Soker et al. (103) demonstrated the existence of an additional VEGF receptor that binds VEGF165 but not VEGF121. This isoform-specific VEGF receptor is identical to human neuropilin-1, a receptor for the collapsin/semaphorin family that regulates neuronal cell guidance (40). When coexpressed in cells with KDR, neuropilin-1 enhanced the binding of VEGF165 to KDR and VEGF165-mediated chemotaxis. Conversely, inhibition of VEGF165 binding to neuropilin-1 inhibits its binding to KDR and its mitogenic activity for endothelial cells. These findings suggest that neuropilin-1 may present VEGF165 to the KDR receptor in a manner that enhances the effectiveness of KDR-mediated signal transduction. So far there is no evidence that neuropilin-1 signals after VEGF binding. As previously mentioned, these findings may contribute to the explanation of the greater mitogenic potency of VEGF165 compared with VEGF121. Migdal et al. (77) showed that PlGF-2, a heparin-binding isoform of PlGF (71), also binds to neuropilin-1.

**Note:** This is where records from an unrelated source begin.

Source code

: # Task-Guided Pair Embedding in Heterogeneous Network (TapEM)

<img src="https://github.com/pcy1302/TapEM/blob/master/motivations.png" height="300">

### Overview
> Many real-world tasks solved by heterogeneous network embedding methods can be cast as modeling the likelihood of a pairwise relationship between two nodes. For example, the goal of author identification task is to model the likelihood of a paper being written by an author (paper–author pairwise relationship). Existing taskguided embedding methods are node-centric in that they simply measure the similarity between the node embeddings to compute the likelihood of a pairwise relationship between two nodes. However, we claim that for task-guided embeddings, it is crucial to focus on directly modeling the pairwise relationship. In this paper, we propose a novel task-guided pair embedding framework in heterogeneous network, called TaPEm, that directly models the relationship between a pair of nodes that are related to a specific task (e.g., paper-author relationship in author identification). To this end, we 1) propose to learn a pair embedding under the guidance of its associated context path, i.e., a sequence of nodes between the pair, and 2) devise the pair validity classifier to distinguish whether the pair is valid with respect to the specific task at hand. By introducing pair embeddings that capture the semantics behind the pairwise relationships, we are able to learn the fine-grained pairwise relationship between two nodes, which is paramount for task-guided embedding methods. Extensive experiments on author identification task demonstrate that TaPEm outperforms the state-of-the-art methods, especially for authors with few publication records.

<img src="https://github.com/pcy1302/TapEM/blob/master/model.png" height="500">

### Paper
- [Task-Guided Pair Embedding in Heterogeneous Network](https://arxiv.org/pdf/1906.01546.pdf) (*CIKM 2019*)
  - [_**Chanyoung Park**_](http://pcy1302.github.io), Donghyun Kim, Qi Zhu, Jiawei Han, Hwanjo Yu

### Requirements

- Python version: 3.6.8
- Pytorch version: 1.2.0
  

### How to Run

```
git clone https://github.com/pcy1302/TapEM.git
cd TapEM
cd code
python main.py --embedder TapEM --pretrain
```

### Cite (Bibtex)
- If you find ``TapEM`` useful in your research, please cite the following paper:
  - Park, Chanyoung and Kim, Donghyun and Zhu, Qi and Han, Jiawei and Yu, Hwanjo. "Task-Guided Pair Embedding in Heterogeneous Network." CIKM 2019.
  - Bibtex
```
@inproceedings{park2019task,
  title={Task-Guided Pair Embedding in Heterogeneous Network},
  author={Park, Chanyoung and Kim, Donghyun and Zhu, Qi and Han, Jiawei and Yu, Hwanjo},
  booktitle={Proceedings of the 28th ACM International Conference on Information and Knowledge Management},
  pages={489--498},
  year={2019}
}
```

Role of VEGF and Its Receptors in Physiological Angiogenesis
Embryonic and early postnatal development.
Gene targeting studies have demonstrated that both Flt-1 and Flk-1/KDR are essential for development of the embryonic vasculature in mice (36, 97). However, their respective roles in endothelial cell proliferation and differentiation appear to be distinct. Mouse embryos homozygous for a targeted mutation in the Flt-1 locus died in utero between days 8.5 and 9.5 (36). Endothelial cells developed in both embryonic and extraembryonic sites but failed to organize in normal vascular channels. More recent studies have shown that an excessive proliferation of endothelial progenitors is the main factor leading to disorganization (37). As previously noted, more recent studies revealed that normal blood vessel development and survival may occur in the absence of the TK domain of Flt-1 (54). Flk-1−/− mice lacked vasculogenesis and also failed to develop blood islands. Hematopoietic precursors were severely disrupted and organized blood vessels failed to develop throughout the embryo or the yolk sac, resulting in death in utero between days 8.5 and 9.5 (97).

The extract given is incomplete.